Collection entries:

※ ※ ※

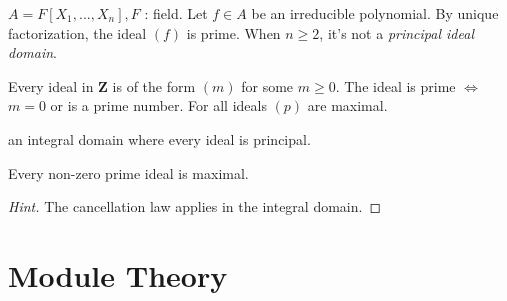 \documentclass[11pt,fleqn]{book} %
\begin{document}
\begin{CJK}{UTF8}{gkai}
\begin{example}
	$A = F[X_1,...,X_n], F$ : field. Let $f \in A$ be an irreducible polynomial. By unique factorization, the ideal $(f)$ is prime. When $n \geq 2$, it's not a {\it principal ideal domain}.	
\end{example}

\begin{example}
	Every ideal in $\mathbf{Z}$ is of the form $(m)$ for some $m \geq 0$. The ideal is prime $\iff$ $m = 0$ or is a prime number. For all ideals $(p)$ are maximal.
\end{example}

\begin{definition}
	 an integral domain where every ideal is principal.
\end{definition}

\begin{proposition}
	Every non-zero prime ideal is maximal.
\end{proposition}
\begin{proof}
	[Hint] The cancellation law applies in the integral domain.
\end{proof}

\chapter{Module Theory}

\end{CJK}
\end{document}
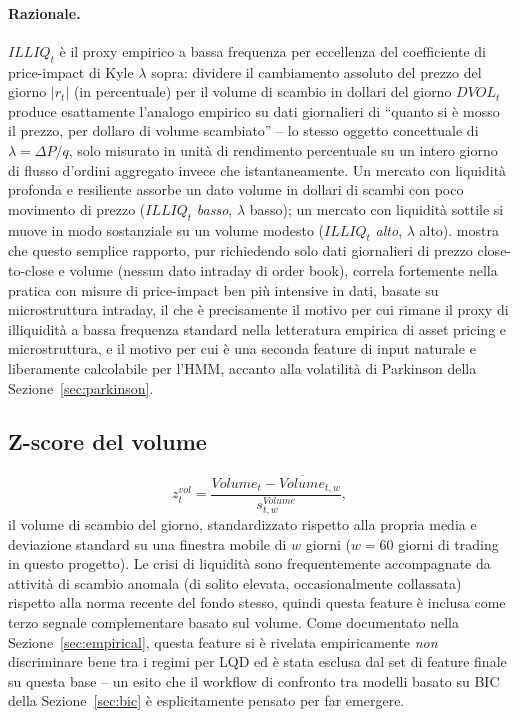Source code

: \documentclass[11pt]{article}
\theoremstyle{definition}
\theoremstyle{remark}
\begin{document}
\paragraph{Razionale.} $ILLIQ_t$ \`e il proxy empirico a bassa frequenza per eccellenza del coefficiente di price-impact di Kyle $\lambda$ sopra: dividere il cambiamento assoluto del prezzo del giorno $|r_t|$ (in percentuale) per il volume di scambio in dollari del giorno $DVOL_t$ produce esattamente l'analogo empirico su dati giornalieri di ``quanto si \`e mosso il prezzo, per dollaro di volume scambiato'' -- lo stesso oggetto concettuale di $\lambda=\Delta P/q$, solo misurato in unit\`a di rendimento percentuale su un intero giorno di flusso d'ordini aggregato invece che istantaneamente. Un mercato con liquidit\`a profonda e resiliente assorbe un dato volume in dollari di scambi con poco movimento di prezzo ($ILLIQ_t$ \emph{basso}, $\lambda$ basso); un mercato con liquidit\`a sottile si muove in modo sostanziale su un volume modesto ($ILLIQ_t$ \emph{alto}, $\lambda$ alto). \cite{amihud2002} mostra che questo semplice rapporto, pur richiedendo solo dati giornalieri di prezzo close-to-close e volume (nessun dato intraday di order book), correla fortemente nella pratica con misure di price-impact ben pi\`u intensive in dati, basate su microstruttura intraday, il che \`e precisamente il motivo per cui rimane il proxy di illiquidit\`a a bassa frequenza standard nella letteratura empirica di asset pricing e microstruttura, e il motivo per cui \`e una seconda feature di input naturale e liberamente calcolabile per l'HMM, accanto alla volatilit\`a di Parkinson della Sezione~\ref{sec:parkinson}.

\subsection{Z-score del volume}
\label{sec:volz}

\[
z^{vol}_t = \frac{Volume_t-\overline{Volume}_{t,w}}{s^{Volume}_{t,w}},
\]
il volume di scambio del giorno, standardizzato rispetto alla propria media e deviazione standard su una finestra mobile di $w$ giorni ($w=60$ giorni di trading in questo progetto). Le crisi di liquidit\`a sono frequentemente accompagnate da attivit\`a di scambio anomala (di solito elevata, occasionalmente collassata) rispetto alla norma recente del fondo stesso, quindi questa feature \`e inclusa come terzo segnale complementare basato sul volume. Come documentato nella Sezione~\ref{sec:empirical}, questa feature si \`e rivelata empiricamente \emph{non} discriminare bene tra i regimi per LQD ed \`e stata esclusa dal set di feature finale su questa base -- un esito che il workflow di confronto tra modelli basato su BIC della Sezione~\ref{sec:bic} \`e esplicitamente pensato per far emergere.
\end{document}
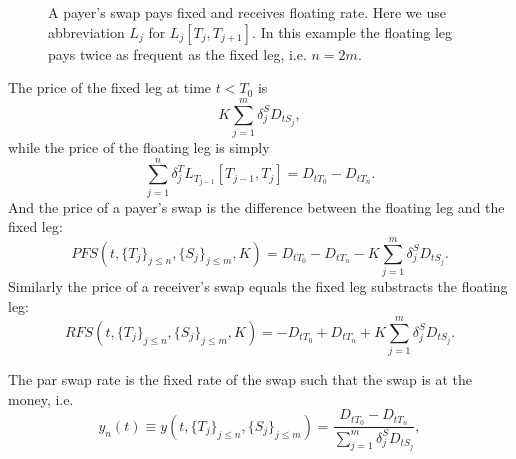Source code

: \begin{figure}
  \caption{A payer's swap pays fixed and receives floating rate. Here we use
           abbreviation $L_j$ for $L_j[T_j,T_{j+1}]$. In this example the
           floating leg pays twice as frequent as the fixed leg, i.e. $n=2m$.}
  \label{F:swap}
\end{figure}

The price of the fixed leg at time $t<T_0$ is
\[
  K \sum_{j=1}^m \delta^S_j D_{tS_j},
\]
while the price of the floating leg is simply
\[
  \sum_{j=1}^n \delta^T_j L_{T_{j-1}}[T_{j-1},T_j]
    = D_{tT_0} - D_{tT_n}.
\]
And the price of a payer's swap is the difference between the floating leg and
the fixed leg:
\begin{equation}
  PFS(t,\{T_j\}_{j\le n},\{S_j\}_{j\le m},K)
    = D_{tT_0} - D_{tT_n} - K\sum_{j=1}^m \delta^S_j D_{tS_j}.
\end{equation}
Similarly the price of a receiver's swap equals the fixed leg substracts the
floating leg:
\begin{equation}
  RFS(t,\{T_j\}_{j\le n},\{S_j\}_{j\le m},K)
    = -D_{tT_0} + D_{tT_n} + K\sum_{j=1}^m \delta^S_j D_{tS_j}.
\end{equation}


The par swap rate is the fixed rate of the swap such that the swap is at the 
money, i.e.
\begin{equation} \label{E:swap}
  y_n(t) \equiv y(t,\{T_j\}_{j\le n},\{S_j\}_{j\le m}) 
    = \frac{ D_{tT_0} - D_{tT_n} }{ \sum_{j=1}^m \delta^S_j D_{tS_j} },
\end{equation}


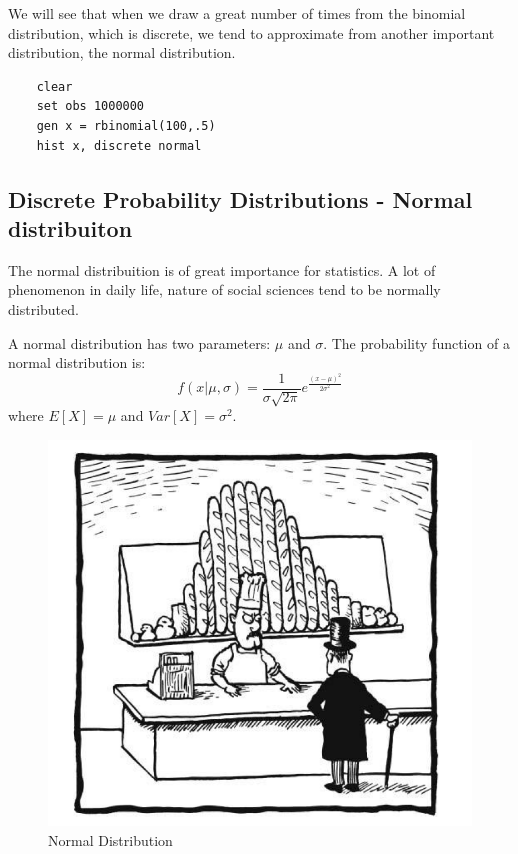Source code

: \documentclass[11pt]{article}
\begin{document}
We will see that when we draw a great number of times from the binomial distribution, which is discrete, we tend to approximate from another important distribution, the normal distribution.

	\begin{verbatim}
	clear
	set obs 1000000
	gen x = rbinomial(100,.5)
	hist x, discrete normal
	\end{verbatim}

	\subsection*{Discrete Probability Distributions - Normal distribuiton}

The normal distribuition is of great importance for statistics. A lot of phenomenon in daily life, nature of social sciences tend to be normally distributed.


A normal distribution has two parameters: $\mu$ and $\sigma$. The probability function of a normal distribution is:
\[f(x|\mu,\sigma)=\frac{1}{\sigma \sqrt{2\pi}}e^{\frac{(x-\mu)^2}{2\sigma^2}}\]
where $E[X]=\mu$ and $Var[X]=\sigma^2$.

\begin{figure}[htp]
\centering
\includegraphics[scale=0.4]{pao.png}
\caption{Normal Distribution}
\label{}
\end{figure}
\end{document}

※ ※ ※

* Try it *
Working from the entries above, filter out every line that lacks "principal" and copy what remains.

* Completed exercise *
	$A = F[X_1,...,X_n], F$ : field. Let $f \in A$ be an irreducible polynomial. By unique factorization, the ideal $(f)$ is prime. When $n \geq 2$, it's not a {\it principal ideal domain}.	
	 an integral domain where every ideal is principal.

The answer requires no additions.